Records supplied »
^^^^^^^^

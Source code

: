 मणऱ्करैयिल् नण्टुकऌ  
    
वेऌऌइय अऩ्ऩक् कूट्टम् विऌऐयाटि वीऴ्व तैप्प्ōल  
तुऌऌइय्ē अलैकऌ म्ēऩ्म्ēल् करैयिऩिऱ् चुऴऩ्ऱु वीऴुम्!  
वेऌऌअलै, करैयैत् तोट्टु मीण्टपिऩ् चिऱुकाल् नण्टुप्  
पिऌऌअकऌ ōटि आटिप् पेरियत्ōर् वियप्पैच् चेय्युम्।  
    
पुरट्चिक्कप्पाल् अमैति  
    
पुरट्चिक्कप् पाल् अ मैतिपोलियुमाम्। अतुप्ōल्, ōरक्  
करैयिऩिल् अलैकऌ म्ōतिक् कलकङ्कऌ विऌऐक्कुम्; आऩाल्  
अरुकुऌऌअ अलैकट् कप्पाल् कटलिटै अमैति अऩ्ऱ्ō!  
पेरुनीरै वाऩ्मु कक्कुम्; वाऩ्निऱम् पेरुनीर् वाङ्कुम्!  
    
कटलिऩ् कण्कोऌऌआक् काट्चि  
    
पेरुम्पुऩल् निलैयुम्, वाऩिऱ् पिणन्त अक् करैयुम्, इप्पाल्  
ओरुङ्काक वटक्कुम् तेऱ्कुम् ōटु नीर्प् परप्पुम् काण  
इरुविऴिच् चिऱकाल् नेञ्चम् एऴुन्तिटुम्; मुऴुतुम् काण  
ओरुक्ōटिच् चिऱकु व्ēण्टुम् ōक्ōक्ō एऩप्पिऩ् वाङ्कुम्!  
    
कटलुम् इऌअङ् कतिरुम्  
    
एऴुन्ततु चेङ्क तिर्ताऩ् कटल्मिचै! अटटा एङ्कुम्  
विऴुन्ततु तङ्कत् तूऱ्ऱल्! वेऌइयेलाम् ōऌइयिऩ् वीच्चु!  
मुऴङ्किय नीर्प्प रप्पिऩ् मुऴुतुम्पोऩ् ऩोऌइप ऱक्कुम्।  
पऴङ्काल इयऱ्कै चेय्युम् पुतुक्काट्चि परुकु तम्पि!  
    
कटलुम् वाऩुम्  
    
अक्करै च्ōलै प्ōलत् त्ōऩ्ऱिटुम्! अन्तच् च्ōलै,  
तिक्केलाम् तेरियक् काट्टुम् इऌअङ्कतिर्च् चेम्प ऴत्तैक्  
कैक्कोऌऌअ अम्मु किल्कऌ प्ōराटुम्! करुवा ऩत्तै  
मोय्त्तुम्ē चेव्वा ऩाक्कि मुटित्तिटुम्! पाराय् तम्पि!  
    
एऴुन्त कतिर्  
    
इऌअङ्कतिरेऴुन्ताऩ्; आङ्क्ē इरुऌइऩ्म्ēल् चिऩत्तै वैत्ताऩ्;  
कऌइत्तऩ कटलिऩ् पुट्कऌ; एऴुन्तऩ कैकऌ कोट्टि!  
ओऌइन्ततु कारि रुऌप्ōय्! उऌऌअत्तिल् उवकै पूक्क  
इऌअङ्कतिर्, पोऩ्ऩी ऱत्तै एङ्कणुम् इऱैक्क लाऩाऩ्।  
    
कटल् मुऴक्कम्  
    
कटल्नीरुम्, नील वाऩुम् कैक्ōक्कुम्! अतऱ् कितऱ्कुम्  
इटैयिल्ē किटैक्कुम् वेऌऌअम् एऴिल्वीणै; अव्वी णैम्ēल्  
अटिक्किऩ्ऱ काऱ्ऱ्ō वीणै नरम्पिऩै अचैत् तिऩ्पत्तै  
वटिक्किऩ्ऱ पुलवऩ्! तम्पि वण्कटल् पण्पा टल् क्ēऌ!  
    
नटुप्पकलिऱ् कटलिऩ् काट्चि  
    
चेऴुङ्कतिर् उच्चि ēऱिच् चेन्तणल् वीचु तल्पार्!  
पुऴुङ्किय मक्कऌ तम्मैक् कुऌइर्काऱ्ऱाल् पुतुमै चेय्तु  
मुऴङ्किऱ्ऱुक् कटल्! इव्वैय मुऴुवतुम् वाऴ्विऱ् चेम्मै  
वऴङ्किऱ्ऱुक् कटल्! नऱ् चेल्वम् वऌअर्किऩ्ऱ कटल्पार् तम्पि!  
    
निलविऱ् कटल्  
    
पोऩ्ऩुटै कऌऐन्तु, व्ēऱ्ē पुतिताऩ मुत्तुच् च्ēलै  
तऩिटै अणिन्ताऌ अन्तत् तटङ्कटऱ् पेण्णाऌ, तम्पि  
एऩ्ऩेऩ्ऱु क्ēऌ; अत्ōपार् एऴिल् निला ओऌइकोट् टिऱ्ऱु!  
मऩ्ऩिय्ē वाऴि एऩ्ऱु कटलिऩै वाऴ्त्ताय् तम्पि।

^^^^^^^^

Task brief »
Return, line for line and unchanged, the data from its first line through the line containing "तिक्केलाम् तेरियक् काट्टुम्".

Answer for this exercise »
Source code

: मणऱ्करैयिल् नण्टुकऌ  
    
वेऌऌइय अऩ्ऩक् कूट्टम् विऌऐयाटि वीऴ्व तैप्प्ōल  
तुऌऌइय्ē अलैकऌ म्ēऩ्म्ēल् करैयिऩिऱ् चुऴऩ्ऱु वीऴुम्!  
वेऌऌअलै, करैयैत् तोट्टु मीण्टपिऩ् चिऱुकाल् नण्टुप्  
पिऌऌअकऌ ōटि आटिप् पेरियत्ōर् वियप्पैच् चेय्युम्।  
    
पुरट्चिक्कप्पाल् अमैति  
    
पुरट्चिक्कप् पाल् अ मैतिपोलियुमाम्। अतुप्ōल्, ōरक्  
करैयिऩिल् अलैकऌ म्ōतिक् कलकङ्कऌ विऌऐक्कुम्; आऩाल्  
अरुकुऌऌअ अलैकट् कप्पाल् कटलिटै अमैति अऩ्ऱ्ō!  
पेरुनीरै वाऩ्मु कक्कुम्; वाऩ्निऱम् पेरुनीर् वाङ्कुम्!  
    
कटलिऩ् कण्कोऌऌआक् काट्चि  
    
पेरुम्पुऩल् निलैयुम्, वाऩिऱ् पिणन्त अक् करैयुम्, इप्पाल्  
ओरुङ्काक वटक्कुम् तेऱ्कुम् ōटु नीर्प् परप्पुम् काण  
इरुविऴिच् चिऱकाल् नेञ्चम् एऴुन्तिटुम्; मुऴुतुम् काण  
ओरुक्ōटिच् चिऱकु व्ēण्टुम् ōक्ōक्ō एऩप्पिऩ् वाङ्कुम्!  
    
कटलुम् इऌअङ् कतिरुम्  
    
एऴुन्ततु चेङ्क तिर्ताऩ् कटल्मिचै! अटटा एङ्कुम्  
विऴुन्ततु तङ्कत् तूऱ्ऱल्! वेऌइयेलाम् ōऌइयिऩ् वीच्चु!  
मुऴङ्किय नीर्प्प रप्पिऩ् मुऴुतुम्पोऩ् ऩोऌइप ऱक्कुम्।  
पऴङ्काल इयऱ्कै चेय्युम् पुतुक्काट्चि परुकु तम्पि!  
    
कटलुम् वाऩुम्  
    
अक्करै च्ōलै प्ōलत् त्ōऩ्ऱिटुम्! अन्तच् च्ōलै,  
तिक्केलाम् तेरियक् काट्टुम् इऌअङ्कतिर्च् चेम्प ऴत्तैक्  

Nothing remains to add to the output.